My biggest issue with the teams of statisticians I've worked with before is that they lack a basic understanding of computer science. My biggest complaint dealing with the software developers on analytics projects is they don't understand statistics. I heard a great quote for which I don't remember the source (I paraphrase here): "A data scientist is someone who knows more computer science than a statistician, and more statistics than a computer scientist." The nature of the analytics world right now suggests that this type of specialty is sorely needed in many places.
"Data Scientist (n.): Person who is better at statistics than any software engineer and better at software engineering than any statistician."
I'm a data scientist, and I'll readily admit that your definition describes me well.
I have a background in IT and programming. I did it for over 10 years. I was wondering, though, how much demand is there for data scientists? And, what kind of salaries could I expect?
But really, the term to me more or less means "mathematically literate." I know, there are some techniques that seem to be specifically associated with data science, like the analysis of large scale datasets, but many engineering and mathematical disciplines do deal with this already.
There's a reason these jobs want someone who has a degree in... math, statistics, computer science, operations research, physics, engineering, hell, let's just say "or related field" and be done with it.

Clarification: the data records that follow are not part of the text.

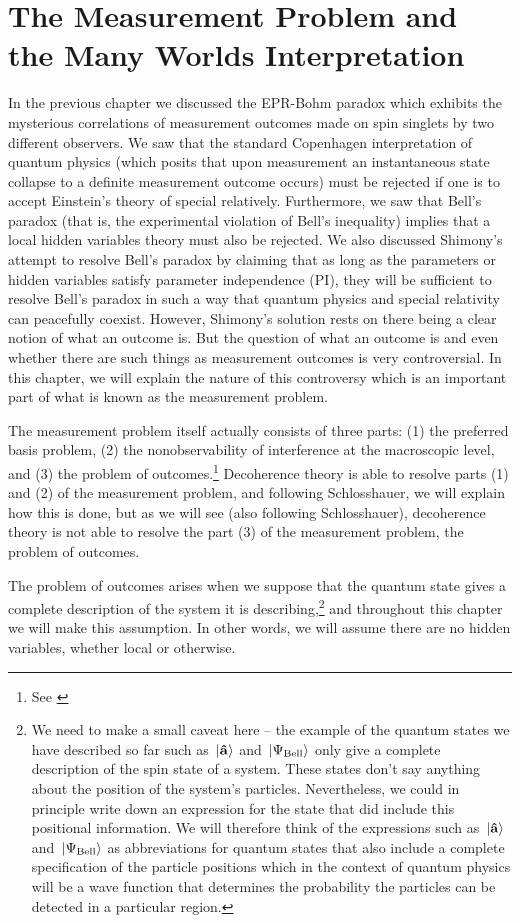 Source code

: \chapter{The Measurement Problem and the Many Worlds Interpretation\label{measprobchap}}
In the previous chapter we discussed the EPR-Bohm paradox which exhibits the mysterious correlations of measurement outcomes made on spin singlets by two different observers. We saw that the standard Copenhagen interpretation of quantum physics (which posits that upon measurement  an instantaneous state collapse to a definite measurement outcome occurs) must be rejected if one is to accept Einstein's theory of special relatively. Furthermore, we saw that Bell's paradox (that is, the experimental violation of Bell's inequality) implies that a local hidden variables theory must also be rejected. We also discussed Shimony's attempt to resolve Bell's paradox by claiming that as long as the parameters or hidden variables satisfy parameter independence (PI), they will be sufficient to resolve Bell's paradox in such a way that quantum physics and special relativity can peacefully coexist. However, Shimony's solution rests on there being a clear notion of what an outcome is. But the question of what an outcome is and even whether there are such things as measurement outcomes is very controversial. In this chapter, we will explain the nature of this controversy which is an important part of what is known as the measurement problem. 

The measurement problem itself actually consists of three parts: (1) the preferred basis problem, (2) the nonobservability of interference at the macroscopic level, and (3) the problem of outcomes.\footnote{See \cite[50]{Schlosshauer}} 
Decoherence theory is able to resolve parts (1) and (2) of the measurement problem, and following Schlosshauer, we will explain how this is done, but as we will see (also following Schlosshauer), decoherence theory is not able to resolve the part (3) of the measurement problem, the problem of outcomes.

The problem of outcomes arises when we suppose that the quantum state gives a complete description of the system it is describing,\footnote{We need to make a small caveat here -- the example of the quantum states we have described so far such as $\ket*{\vb{\hat{{a}}}}$ and $\ket*{\Psi_{\text{Bell}}}$ only give a complete description of the spin state of a system. These states don't say anything about the position of the system's particles. Nevertheless, we could in principle write down an expression for the state that did include this positional information. We will therefore think of the expressions such as $\ket*{\vb{\hat{{a}}}}$ and $\ket*{\Psi_{\text{Bell}}}$ as abbreviations for quantum states that also include a complete specification of the particle positions which in the context of quantum physics will be a wave function that determines the probability the particles can be detected in a particular region.} and throughout this chapter we will make this assumption. In other words, we will assume there are no hidden variables, whether local or otherwise.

It's partly because these fields contribute to intersection called "data science", but my real guess is that a degree in any of these fields means that you're probably mathematically literate. You've done one of those majors that requires you to take calculus of several variables, linear algebra, some differential equations, some kind of probability and statistics, probably write a computer program or two, and then focus on some more specific branch in depth where you learn to model things mathematically.

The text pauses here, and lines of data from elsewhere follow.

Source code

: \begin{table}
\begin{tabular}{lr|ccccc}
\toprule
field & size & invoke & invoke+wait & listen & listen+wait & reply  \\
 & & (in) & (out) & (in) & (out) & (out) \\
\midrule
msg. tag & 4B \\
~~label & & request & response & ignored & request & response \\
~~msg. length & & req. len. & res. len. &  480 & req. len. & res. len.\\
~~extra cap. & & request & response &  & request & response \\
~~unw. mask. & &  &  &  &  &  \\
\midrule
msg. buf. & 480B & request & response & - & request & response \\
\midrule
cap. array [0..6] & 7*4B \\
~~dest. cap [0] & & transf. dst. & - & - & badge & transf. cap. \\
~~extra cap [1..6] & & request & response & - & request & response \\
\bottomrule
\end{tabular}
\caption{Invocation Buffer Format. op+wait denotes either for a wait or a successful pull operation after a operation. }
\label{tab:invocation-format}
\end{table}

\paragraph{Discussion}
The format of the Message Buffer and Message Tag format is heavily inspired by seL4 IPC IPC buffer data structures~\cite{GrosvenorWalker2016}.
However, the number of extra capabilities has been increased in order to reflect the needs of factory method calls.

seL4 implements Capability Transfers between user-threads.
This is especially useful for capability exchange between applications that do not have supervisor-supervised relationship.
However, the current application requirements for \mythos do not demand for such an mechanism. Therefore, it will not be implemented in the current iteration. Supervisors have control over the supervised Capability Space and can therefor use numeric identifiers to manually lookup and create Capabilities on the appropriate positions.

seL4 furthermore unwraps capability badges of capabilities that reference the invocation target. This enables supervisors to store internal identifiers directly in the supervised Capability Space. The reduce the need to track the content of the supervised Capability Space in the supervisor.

A good humanities curriculum will impart knowledge, sure, but it also trains you to read dense material, make sense of it, and express some kind of insight about it. A good "stem" curriculum does the same thing, except with numbers and data.

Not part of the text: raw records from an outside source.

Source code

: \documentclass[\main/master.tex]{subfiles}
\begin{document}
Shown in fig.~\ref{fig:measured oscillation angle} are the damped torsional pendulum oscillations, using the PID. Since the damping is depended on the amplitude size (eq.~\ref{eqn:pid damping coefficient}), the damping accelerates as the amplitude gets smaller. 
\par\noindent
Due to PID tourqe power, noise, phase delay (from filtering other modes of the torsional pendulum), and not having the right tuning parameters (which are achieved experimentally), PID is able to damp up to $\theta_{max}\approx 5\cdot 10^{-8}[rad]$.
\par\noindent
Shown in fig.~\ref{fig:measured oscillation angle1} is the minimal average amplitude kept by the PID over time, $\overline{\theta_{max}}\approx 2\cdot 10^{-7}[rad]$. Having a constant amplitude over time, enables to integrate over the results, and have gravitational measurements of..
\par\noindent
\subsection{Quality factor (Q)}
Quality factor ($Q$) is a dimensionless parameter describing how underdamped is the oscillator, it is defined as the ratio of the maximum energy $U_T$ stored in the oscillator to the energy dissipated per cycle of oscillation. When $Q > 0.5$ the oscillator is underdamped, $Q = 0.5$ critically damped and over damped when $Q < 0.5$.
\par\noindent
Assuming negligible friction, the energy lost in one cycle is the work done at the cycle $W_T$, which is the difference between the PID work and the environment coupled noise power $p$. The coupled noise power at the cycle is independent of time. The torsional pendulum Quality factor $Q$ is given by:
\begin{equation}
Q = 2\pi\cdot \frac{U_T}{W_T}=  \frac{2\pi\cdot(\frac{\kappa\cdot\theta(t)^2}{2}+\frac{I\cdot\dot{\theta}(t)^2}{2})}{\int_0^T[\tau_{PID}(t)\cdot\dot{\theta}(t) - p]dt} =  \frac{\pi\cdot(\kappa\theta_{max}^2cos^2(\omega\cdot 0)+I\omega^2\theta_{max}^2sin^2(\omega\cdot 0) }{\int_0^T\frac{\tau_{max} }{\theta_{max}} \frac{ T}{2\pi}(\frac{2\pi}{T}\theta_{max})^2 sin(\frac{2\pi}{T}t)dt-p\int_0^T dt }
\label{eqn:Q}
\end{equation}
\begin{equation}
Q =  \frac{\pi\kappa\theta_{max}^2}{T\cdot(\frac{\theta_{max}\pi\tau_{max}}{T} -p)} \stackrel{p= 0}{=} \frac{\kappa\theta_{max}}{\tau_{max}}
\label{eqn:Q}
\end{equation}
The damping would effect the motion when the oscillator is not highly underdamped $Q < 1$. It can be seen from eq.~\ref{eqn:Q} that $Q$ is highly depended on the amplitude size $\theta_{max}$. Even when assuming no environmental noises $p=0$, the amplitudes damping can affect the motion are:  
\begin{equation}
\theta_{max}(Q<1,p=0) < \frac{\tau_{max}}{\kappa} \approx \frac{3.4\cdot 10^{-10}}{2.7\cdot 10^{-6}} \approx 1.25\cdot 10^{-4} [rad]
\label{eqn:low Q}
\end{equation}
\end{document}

There was a time when someone could get a job by being highly literate. I see this as a similar situation - if you're mathematically literate at a reasonably high level, you're probably employable.
When I think of big data, the first thing that pops into my head is Insurance Actuarial tables, and that's not interesting to me. Are statistics suddenly the hottest and most interesting thing in the world because we can run experiments over larger datasets? Maybe, but I think that most engineers capable of doing the kinds of analysis these firms want would be better suited to harder problems.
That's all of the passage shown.